2.5.2 - Un risque hygiénique
identifié
Pour certains personnels interrogés, le risque de
contamination du téléphone portable est mis en évidence,
comme pour Samia :
« Des gens qui sortent leur téléphone
portable pour répondre à des communications pendant des moments
très précis, pendant une anesthésie, sur une phase de
réveil, là c'est déplacé d'une part, par le moment
et d'autre part par l'hygiène. »
Ce qui singularise ces témoignages sur
l'hygiène, par rapport à la littérature que nous avons pu
explorer dans notre cadre conceptuel, c'est de constater vers qui le risque
semble le plus les inquiéter.
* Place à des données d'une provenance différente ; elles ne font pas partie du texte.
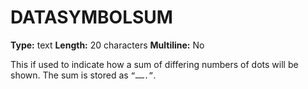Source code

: # DATASYMBOLSUM
**Type:** text
**Length:** 20 characters
**Multiline:** No

This if used to indicate how a sum of differing numbers of dots will be
shown. The sum is stored as `“…….”`.
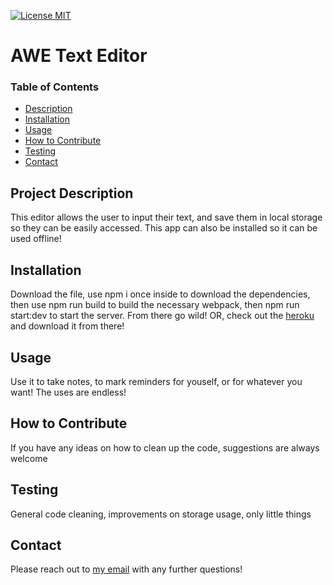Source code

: [![License MIT](https://img.shields.io/badge/license-MIT-green)](https://choosealicense.com/licenses/mit/)

  # AWE Text Editor

  ### Table of Contents 
  - [Description](#project-description)
  - [Installation](#installation)
  - [Usage](#usage)
  - [How to Contribute](#how-to-contribute)
  - [Testing](#testing)
  - [Contact](#contact)


  ## Project Description
  This editor allows the user to input their text, and save them in local storage so they can be easily accessed. This app can also be installed so it can be used offline!

  ## Installation
  Download the file, use npm i once inside to download the dependencies, then use npm run build to build the necessary webpack, then npm run start:dev to start the server. From there go wild! OR, check out the [heroku](https://dashboard.heroku.com/apps/floating-refuge-33497) and download it from there!

  ## Usage
  Use it to take notes, to mark reminders for youself, or for whatever you want! The uses are endless!

  ## How to Contribute
  If you have any ideas on how to clean up the code, suggestions are always welcome

  ## Testing
  General code cleaning, improvements on storage usage, only little things

  ## Contact
  Please reach out to [my email](mailto:aubreyasdersmckinney@gmail.com) with any further questions!
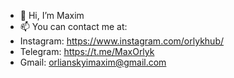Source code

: - 👋 Hi, I’m Maxim
- 📫 You can contact me at:
- Instagram: https://www.instagram.com/orlykhub/
- Telegram: https://t.me/MaxOrlyk
- Gmail: orlianskyimaxim@gmail.com
                        

<!---
OrlykM/OrlykM is a ✨ special ✨ repository because its `README.md` (this file) appears on your GitHub profile.
You can click the Preview link to take a look at your changes.
--->
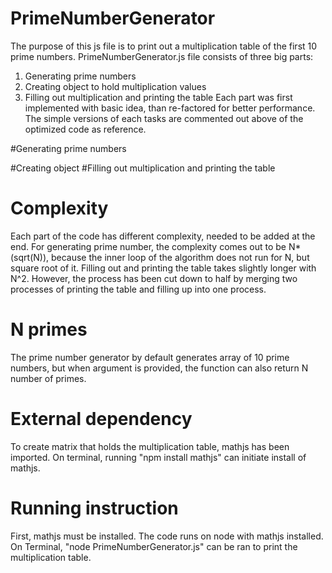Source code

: # PrimeNumberGenerator
The purpose of this js file is to print out a multiplication table of the first 10 prime numbers.
PrimeNumberGenerator.js file consists of three big parts:
  1. Generating prime numbers
  2. Creating object to hold multiplication values
  3. Filling out multiplication and printing the table
Each part was first implemented with basic idea, than re-factored for better performance. The simple versions of each tasks are commented out above of the optimized code as reference.

#Generating prime numbers

#Creating object
#Filling out multiplication and printing the table

# Complexity
Each part of the code has different complexity, needed to be added at the end.
For generating prime number, the complexity comes out to be N*(sqrt(N)), because the inner loop of the algorithm does not run for N, but square root of it. 
Filling out and printing the table takes slightly longer with N^2. However, the process has been cut down to half by merging two processes of printing the table and filling up into one process.
# N primes
The prime number generator by default generates array of 10 prime numbers, but when argument is provided, the function can also return N number of primes.
# External dependency
To create matrix that holds the multiplication table, mathjs has been imported.
On terminal, running "npm install mathjs" can initiate install of mathjs.
# Running instruction
First, mathjs must be installed.
The code runs on node with mathjs installed. On Terminal, "node PrimeNumberGenerator.js" can be ran to print the multiplication table.
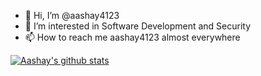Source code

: - 👋 Hi, I’m @aashay4123
- 👀 I’m interested in Software Development and Security
- 📫 How to reach me aashay4123 almost everywhere


[![Aashay's github stats](https://github-readme-stats.vercel.app/api?username=aashayW4123&show_icons=true&theme=dark&include_all_commits=true&count_private=true)](https://github.com/anuraghazra/github-readme-stats)
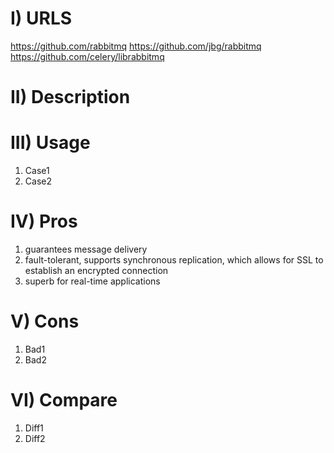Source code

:# I) URLS
https://github.com/rabbitmq
https://github.com/jbg/rabbitmq
https://github.com/celery/librabbitmq


# II) Description



# III) Usage
1) Case1
2) Case2

# IV) Pros
1) guarantees message delivery
2) fault-tolerant, supports synchronous replication, which allows for SSL to establish an encrypted connection
3) superb for real-time applications

# V) Cons
1) Bad1
2) Bad2

# VI) Compare
1) Diff1
2) Diff2
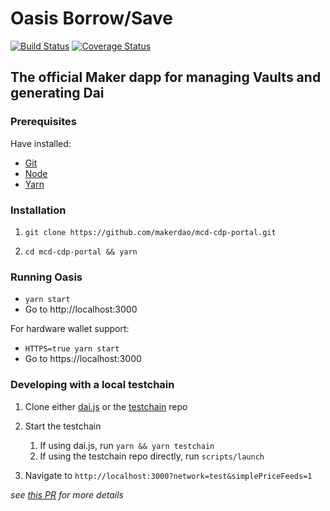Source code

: # Oasis Borrow/Save

[![Build Status][build]][build-url]
[![Coverage Status][cover]][cover-url]

## The official Maker dapp for managing Vaults and generating Dai

### Prerequisites

Have installed:

- [Git](https://git-scm.com/downloads)
- [Node](https://nodejs.org/en/download/)
- [Yarn](https://yarnpkg.com/lang/en/docs/install/)

### Installation

1. `git clone https://github.com/makerdao/mcd-cdp-portal.git`

2. `cd mcd-cdp-portal && yarn`

### Running Oasis

- `yarn start`
- Go to http://localhost:3000

For hardware wallet support:

- `HTTPS=true yarn start`
- Go to https://localhost:3000

### Developing with a local testchain

1. Clone either [dai.js](https://github.com/makerdao/dai.js) or the [testchain](https://github.com/makerdao/testchain) repo

2. Start the testchain
   1. If using dai.js, run `yarn && yarn testchain`
   2. If using the testchain repo directly, run `scripts/launch`

3) Navigate to `http://localhost:3000?network=test&simplePriceFeeds=1`

_see [this PR](https://github.com/makerdao/mcd-cdp-portal/pull/26) for more details_

[build]: https://travis-ci.com/makerdao/mcd-cdp-portal.svg?token=3BTQxsyAmYGZyiaheNXp&branch=master
[build-url]: https://travis-ci.com/makerdao/mcd-cdp-portal
[cover]: https://codecov.io/gh/makerdao/mcd-cdp-portal/branch/master/graph/badge.svg
[cover-url]: https://codecov.io/gh/makerdao/mcd-cdp-portal
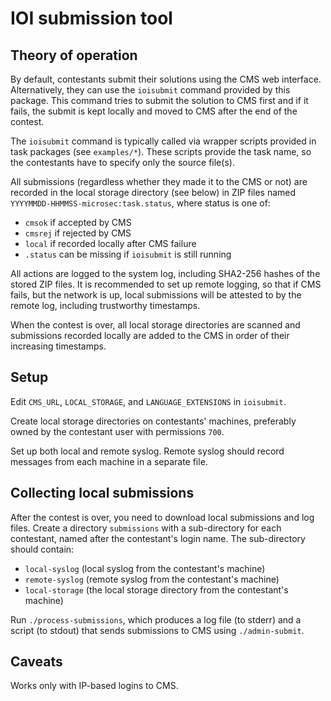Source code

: # IOI submission tool

## Theory of operation

By default, contestants submit their solutions using the CMS web interface.
Alternatively, they can use the `ioisubmit` command provided by this package.
This command tries to submit the solution to CMS first and if it fails,
the submit is kept locally and moved to CMS after the end of the contest.

The `ioisubmit` command is typically called via wrapper scripts provided
in task packages (see `examples/*`). These scripts provide the task name,
so the contestants have to specify only the source file(s).

All submissions (regardless whether they made it to the CMS or not)
are recorded in the local storage directory (see below) in ZIP files
named `YYYYMMDD-HHMMSS-microsec:task.status`, where status is one of:

  - `cmsok` if accepted by CMS
  - `cmsrej` if rejected by CMS
  - `local` if recorded locally after CMS failure
  - `.status` can be missing if `ioisubmit` is still running

All actions are logged to the system log, including SHA2-256 hashes
of the stored ZIP files. It is recommended to set up remote logging,
so that if CMS fails, but the network is up, local submissions will be
attested to by the remote log, including trustworthy timestamps.

When the contest is over, all local storage directories are scanned
and submissions recorded locally are added to the CMS in order of
their increasing timestamps.


## Setup

Edit `CMS_URL`, `LOCAL_STORAGE`, and `LANGUAGE_EXTENSIONS` in `ioisubmit`.

Create local storage directories on contestants' machines, preferably
owned by the contestant user with permissions `700`.

Set up both local and remote syslog. Remote syslog should record messages
from each machine in a separate file.


## Collecting local submissions

After the contest is over, you need to download local submissions and
log files. Create a directory `submissions` with a sub-directory for
each contestant, named after the contestant's login name. The sub-directory
should contain:

  - `local-syslog` (local syslog from the contestant's machine)
  - `remote-syslog` (remote syslog from the contestant's machine)
  - `local-storage` (the local storage directory from the contestant's machine)

Run `./process-submissions`, which produces a log file (to stderr) and a script
(to stdout) that sends submissions to CMS using `./admin-submit`.


## Caveats

Works only with IP-based logins to CMS.
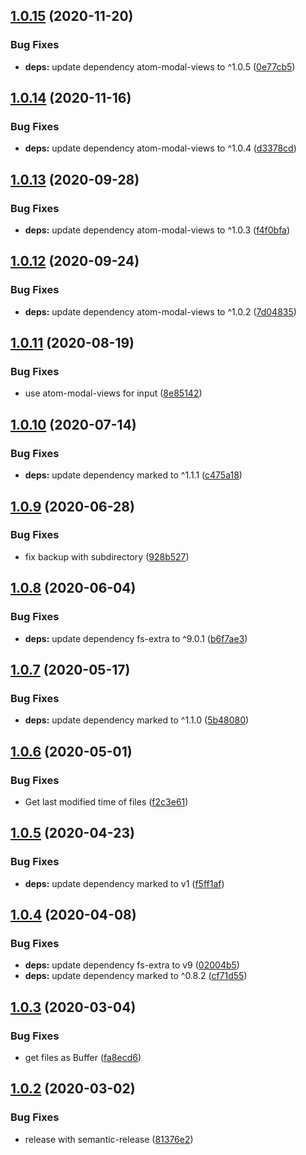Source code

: ## [1.0.15](https://github.com/UziTech/sync-settings-folder-location/compare/v1.0.14...v1.0.15) (2020-11-20)


### Bug Fixes

* **deps:** update dependency atom-modal-views to ^1.0.5 ([0e77cb5](https://github.com/UziTech/sync-settings-folder-location/commit/0e77cb598f77db1057cb5510035552e307579538))

## [1.0.14](https://github.com/UziTech/sync-settings-folder-location/compare/v1.0.13...v1.0.14) (2020-11-16)


### Bug Fixes

* **deps:** update dependency atom-modal-views to ^1.0.4 ([d3378cd](https://github.com/UziTech/sync-settings-folder-location/commit/d3378cd67a4e41f8a4d79438c4c9610575e0a546))

## [1.0.13](https://github.com/UziTech/sync-settings-folder-location/compare/v1.0.12...v1.0.13) (2020-09-28)


### Bug Fixes

* **deps:** update dependency atom-modal-views to ^1.0.3 ([f4f0bfa](https://github.com/UziTech/sync-settings-folder-location/commit/f4f0bfafd59ca7510bfc6deb78b5ad0869a52a6a))

## [1.0.12](https://github.com/UziTech/sync-settings-folder-location/compare/v1.0.11...v1.0.12) (2020-09-24)


### Bug Fixes

* **deps:** update dependency atom-modal-views to ^1.0.2 ([7d04835](https://github.com/UziTech/sync-settings-folder-location/commit/7d04835da7d38d2099a6d978cfb4b3c5f7feee65))

## [1.0.11](https://github.com/UziTech/sync-settings-folder-location/compare/v1.0.10...v1.0.11) (2020-08-19)


### Bug Fixes

* use atom-modal-views for input ([8e85142](https://github.com/UziTech/sync-settings-folder-location/commit/8e851422360be05df237c1cd21da43091b48f4dc))

## [1.0.10](https://github.com/UziTech/sync-settings-folder-location/compare/v1.0.9...v1.0.10) (2020-07-14)


### Bug Fixes

* **deps:** update dependency marked to ^1.1.1 ([c475a18](https://github.com/UziTech/sync-settings-folder-location/commit/c475a18e1e2599f6a6faa23ae216c4f7e46adaf2))

## [1.0.9](https://github.com/UziTech/sync-settings-folder-location/compare/v1.0.8...v1.0.9) (2020-06-28)


### Bug Fixes

* fix backup with subdirectory ([928b527](https://github.com/UziTech/sync-settings-folder-location/commit/928b52726003e321eb5c0609ce906384350e7058))

## [1.0.8](https://github.com/UziTech/sync-settings-folder-location/compare/v1.0.7...v1.0.8) (2020-06-04)


### Bug Fixes

* **deps:** update dependency fs-extra to ^9.0.1 ([b6f7ae3](https://github.com/UziTech/sync-settings-folder-location/commit/b6f7ae3b6acaf992c83ce28c4fce9b1fab75353c))

## [1.0.7](https://github.com/UziTech/sync-settings-folder-location/compare/v1.0.6...v1.0.7) (2020-05-17)


### Bug Fixes

* **deps:** update dependency marked to ^1.1.0 ([5b48080](https://github.com/UziTech/sync-settings-folder-location/commit/5b48080c89fa7b7ed0430ea2f7605b73e16fff19))

## [1.0.6](https://github.com/UziTech/sync-settings-folder-location/compare/v1.0.5...v1.0.6) (2020-05-01)


### Bug Fixes

* Get last modified time of files ([f2c3e61](https://github.com/UziTech/sync-settings-folder-location/commit/f2c3e614c7b2c19f9f0cdb36d5c4b003c898d0ed))

## [1.0.5](https://github.com/UziTech/sync-settings-folder-location/compare/v1.0.4...v1.0.5) (2020-04-23)


### Bug Fixes

* **deps:** update dependency marked to v1 ([f5ff1af](https://github.com/UziTech/sync-settings-folder-location/commit/f5ff1af9f836b22ffa27484d00307c69b0be1393))

## [1.0.4](https://github.com/UziTech/sync-settings-folder-location/compare/v1.0.3...v1.0.4) (2020-04-08)


### Bug Fixes

* **deps:** update dependency fs-extra to v9 ([02004b5](https://github.com/UziTech/sync-settings-folder-location/commit/02004b57205129f2d83152c2cd6a062d77192487))
* **deps:** update dependency marked to ^0.8.2 ([cf71d55](https://github.com/UziTech/sync-settings-folder-location/commit/cf71d550eabbde8a4dea5404449990c248104e0f))

## [1.0.3](https://github.com/UziTech/sync-settings-folder-location/compare/v1.0.2...v1.0.3) (2020-03-04)


### Bug Fixes

* get files as Buffer ([fa8ecd6](https://github.com/UziTech/sync-settings-folder-location/commit/fa8ecd6e4ec1980c420b15b1a8c42ee3effcad66))

## [1.0.2](https://github.com/UziTech/sync-settings-folder-location/compare/v1.0.1...v1.0.2) (2020-03-02)


### Bug Fixes

* release with semantic-release ([81376e2](https://github.com/UziTech/sync-settings-folder-location/commit/81376e240c82489b6269ea51ce1f491aa53fb536))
Ainsi Carine précise à
propos de ses collègues qui portent leur téléphone dans
leur poche :
« Pour moi déjà, juste pour
l'hygiène je l'aurais pas tout le temps dans ma poche, c'est vrai que
limite... Enfin c'est vrai que je pense pas trop à l'hygiène de
mon téléphone pour les autres mais plus de ce qu'on peut toucher
et qu'ensuite je touche mon téléphone et ramener ça chez
moi en fait... Donc c'est plus ça qui me gêne qu'autre chose
»
Mais le plus étonnant est de constater que la cadre de
santé Flore fait la même analyse du risque, non pas pour la
personne soignée, mais pour le soignant lui-même qui s'expose
à une contamination de son objet personnel et à une
dissémination de germes dans son environnement privé :
« Certaines oui, elles l'ont dans leur poche...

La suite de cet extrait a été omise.